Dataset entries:
————

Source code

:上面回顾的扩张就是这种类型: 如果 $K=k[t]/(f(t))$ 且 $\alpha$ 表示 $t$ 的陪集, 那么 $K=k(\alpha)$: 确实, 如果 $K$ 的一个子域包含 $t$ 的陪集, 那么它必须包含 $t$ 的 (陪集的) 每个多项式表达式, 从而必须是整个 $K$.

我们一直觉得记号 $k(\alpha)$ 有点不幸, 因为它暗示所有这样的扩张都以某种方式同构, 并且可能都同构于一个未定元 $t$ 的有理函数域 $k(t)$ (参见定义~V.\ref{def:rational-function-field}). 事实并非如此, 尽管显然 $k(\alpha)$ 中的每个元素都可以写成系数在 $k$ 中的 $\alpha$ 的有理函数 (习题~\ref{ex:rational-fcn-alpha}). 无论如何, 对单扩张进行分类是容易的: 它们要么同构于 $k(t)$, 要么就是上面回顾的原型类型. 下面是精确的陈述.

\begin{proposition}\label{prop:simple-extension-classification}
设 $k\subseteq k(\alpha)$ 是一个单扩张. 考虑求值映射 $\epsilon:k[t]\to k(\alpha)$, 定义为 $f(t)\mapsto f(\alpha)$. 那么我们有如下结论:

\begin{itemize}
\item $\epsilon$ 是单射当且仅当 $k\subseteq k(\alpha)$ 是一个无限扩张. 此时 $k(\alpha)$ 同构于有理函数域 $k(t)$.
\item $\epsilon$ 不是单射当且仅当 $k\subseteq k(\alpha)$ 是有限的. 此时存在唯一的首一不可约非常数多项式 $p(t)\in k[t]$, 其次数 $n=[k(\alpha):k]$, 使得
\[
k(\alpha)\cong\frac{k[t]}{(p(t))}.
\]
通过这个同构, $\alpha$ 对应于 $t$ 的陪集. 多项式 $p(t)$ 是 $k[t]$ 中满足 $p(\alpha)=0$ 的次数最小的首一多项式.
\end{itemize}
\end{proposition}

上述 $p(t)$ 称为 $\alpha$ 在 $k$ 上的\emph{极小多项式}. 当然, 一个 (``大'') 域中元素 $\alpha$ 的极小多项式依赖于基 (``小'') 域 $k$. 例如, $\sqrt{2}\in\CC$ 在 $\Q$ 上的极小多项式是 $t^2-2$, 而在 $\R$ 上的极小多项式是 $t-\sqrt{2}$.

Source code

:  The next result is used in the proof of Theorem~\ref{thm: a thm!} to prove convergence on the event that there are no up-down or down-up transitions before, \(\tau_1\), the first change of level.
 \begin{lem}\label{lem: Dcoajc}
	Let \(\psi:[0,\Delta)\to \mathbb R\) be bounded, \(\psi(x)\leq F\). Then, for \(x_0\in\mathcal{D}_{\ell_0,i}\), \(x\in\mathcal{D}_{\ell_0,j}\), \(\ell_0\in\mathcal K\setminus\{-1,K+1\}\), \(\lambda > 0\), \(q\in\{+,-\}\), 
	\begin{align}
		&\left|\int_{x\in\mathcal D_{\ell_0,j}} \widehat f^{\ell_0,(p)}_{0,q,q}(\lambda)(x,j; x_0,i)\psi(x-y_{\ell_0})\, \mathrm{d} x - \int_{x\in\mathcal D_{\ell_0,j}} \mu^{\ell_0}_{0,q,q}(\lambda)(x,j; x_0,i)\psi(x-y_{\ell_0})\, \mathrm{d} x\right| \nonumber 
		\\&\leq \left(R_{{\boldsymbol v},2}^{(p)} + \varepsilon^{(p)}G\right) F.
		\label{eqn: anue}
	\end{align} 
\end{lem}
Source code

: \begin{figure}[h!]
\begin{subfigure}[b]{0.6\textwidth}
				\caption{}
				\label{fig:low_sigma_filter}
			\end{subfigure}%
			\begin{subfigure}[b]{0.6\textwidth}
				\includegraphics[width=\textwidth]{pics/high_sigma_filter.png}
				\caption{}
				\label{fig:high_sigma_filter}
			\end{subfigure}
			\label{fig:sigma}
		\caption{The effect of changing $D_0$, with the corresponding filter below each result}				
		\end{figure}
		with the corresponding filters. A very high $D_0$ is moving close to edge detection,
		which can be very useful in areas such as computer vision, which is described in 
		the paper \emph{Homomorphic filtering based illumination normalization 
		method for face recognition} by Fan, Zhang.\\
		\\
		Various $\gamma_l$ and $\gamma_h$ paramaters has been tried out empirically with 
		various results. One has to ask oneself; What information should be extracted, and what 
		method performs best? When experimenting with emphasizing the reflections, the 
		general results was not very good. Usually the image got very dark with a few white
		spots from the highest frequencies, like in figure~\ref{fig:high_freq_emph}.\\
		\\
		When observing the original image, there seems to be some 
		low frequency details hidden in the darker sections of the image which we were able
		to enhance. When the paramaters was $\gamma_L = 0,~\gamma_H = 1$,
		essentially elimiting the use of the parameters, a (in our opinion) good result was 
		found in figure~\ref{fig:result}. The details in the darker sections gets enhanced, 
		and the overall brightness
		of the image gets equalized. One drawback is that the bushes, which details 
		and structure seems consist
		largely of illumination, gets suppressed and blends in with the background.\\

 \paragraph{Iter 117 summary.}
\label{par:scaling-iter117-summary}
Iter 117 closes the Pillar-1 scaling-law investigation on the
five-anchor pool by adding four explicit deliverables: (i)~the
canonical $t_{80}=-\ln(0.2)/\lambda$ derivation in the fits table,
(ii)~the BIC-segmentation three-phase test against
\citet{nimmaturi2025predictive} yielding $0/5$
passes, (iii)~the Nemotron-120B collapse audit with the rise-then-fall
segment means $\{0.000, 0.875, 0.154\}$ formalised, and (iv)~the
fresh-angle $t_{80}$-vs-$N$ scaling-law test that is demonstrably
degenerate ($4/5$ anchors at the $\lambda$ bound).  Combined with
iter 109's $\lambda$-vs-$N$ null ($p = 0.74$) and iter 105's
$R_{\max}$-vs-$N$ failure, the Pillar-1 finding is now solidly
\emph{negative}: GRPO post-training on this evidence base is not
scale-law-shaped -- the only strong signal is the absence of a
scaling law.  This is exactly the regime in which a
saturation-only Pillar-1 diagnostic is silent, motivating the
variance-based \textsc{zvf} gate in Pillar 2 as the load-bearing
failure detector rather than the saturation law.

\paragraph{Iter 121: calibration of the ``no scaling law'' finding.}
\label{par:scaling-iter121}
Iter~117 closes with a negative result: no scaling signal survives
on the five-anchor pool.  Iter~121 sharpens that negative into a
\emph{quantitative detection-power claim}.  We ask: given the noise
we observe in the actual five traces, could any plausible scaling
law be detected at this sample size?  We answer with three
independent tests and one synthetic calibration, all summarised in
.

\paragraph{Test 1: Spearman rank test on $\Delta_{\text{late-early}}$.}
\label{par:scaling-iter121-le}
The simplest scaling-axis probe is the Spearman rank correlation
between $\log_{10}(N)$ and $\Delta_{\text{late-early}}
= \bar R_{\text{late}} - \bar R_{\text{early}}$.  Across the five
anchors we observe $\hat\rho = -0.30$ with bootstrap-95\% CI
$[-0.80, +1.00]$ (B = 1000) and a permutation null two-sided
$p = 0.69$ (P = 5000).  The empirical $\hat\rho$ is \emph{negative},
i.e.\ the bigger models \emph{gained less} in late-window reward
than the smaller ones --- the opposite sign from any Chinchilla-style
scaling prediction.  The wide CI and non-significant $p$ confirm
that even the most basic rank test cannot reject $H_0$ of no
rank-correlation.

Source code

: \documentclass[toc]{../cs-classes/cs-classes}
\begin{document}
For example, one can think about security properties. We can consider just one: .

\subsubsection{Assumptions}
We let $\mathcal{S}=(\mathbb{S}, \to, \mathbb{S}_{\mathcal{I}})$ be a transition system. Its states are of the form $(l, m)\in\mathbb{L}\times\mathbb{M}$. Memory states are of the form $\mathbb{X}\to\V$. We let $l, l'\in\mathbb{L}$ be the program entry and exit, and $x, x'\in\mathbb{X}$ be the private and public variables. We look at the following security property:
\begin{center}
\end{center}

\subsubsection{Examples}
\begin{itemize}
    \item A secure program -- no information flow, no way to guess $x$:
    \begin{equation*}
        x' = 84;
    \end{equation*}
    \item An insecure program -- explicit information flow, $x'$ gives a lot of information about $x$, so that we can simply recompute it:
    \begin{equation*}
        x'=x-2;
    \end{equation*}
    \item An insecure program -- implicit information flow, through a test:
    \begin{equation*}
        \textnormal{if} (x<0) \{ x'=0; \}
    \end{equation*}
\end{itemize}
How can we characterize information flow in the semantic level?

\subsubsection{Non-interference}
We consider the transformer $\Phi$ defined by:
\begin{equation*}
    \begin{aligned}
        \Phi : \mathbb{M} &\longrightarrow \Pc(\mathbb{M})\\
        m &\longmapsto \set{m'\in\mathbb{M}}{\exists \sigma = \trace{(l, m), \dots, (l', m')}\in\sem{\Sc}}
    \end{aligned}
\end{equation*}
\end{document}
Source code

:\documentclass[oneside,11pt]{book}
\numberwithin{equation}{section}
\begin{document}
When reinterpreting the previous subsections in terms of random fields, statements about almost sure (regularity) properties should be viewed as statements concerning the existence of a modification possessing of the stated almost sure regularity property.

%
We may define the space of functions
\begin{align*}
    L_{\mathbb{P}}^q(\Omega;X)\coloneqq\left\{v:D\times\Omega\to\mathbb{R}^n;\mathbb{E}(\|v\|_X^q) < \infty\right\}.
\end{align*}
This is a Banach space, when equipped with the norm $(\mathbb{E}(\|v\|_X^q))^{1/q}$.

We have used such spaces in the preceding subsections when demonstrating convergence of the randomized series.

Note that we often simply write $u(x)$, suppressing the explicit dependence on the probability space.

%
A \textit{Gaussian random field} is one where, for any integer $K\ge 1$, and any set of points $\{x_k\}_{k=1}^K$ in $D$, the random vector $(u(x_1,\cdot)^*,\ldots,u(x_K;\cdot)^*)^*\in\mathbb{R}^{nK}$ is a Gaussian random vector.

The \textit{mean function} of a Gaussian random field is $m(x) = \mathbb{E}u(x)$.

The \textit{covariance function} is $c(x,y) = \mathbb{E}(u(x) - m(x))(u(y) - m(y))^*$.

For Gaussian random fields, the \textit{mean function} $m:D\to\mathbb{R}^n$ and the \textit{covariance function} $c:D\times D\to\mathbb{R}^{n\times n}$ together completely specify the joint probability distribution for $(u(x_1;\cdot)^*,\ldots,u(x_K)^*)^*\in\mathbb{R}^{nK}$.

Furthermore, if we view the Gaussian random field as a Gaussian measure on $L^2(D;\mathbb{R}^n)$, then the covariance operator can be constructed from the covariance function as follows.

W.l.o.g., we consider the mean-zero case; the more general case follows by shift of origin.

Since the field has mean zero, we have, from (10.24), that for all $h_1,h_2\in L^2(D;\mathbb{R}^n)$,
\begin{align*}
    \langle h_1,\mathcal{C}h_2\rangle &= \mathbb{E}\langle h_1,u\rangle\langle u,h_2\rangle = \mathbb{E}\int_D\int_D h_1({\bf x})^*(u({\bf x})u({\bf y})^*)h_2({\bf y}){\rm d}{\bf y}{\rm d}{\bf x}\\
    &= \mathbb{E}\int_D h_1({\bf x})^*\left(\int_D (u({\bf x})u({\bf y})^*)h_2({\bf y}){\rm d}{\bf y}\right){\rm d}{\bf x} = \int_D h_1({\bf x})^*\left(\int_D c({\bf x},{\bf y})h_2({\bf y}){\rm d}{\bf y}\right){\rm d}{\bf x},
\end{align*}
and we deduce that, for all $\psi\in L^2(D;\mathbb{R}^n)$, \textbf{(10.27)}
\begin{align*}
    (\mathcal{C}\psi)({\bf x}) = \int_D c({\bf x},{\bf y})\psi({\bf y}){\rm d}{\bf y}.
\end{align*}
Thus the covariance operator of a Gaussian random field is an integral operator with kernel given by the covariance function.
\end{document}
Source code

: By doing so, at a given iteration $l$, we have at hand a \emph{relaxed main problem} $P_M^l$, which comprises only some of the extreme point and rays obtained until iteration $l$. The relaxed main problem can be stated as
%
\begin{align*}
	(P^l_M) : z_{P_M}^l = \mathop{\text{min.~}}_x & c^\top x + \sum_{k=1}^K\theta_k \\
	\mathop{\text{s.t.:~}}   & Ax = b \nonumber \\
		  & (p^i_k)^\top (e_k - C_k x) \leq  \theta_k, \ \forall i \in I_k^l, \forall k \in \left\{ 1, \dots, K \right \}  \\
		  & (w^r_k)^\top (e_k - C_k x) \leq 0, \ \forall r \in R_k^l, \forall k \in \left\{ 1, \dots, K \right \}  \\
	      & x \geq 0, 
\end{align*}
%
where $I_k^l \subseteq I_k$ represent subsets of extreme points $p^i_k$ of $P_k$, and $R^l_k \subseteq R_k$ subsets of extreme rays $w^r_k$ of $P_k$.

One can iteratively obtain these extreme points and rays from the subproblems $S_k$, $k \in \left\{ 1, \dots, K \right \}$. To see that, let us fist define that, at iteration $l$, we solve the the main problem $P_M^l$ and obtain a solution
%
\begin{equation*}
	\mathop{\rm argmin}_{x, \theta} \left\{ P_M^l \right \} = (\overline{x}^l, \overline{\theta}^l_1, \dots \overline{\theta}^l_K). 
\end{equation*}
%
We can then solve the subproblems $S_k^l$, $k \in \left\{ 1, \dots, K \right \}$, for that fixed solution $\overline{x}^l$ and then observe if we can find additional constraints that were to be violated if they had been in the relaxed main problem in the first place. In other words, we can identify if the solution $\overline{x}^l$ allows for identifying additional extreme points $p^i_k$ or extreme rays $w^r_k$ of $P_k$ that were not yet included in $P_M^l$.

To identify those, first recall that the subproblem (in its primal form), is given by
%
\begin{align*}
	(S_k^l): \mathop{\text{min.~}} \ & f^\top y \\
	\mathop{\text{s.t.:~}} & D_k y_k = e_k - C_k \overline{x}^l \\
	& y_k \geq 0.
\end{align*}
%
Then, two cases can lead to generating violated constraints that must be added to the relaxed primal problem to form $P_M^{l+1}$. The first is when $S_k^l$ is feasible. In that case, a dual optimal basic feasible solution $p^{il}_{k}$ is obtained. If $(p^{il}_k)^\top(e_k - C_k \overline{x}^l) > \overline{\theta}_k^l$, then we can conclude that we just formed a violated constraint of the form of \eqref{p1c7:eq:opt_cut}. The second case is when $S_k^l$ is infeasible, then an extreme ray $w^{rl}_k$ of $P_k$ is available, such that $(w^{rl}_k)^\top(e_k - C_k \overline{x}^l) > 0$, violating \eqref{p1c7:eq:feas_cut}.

————

**Work request:** Work out how many lines of the records contain the string "solution". Nothing but the number should be written.

**Written answer:** 3